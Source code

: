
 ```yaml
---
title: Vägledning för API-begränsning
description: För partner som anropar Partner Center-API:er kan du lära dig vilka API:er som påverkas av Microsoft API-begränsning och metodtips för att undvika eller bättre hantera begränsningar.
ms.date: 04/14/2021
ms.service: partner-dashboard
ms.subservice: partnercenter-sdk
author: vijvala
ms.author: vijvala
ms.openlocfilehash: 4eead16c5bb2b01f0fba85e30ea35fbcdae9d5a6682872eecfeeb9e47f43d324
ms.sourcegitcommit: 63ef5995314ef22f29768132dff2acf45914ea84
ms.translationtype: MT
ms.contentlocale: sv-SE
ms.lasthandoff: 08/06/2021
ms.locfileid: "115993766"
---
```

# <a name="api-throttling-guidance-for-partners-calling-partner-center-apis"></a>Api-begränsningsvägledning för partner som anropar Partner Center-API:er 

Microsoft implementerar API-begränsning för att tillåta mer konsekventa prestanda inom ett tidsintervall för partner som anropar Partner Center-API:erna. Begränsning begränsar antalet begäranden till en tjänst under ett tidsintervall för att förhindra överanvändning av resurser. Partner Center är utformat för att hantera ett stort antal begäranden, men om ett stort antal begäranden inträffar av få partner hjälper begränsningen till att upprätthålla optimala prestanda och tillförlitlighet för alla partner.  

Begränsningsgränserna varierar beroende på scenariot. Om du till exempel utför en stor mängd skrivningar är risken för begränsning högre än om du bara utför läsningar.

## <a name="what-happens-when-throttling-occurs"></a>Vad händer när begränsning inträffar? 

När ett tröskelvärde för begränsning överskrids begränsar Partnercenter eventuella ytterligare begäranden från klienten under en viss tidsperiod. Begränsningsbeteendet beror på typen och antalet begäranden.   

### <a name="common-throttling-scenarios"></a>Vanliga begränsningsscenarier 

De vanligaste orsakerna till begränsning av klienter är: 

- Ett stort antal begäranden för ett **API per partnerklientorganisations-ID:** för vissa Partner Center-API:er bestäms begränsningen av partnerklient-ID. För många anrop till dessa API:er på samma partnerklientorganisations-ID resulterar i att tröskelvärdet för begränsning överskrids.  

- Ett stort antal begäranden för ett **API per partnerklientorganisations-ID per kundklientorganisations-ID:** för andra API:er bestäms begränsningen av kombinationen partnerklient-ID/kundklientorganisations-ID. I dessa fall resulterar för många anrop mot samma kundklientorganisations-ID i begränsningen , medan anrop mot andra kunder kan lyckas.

*PROBLEM REQUIREMENTS*: Using the listing above, say how many of its lines include "name", offering nothing besides the number.

*RESPONSE AREA*: 3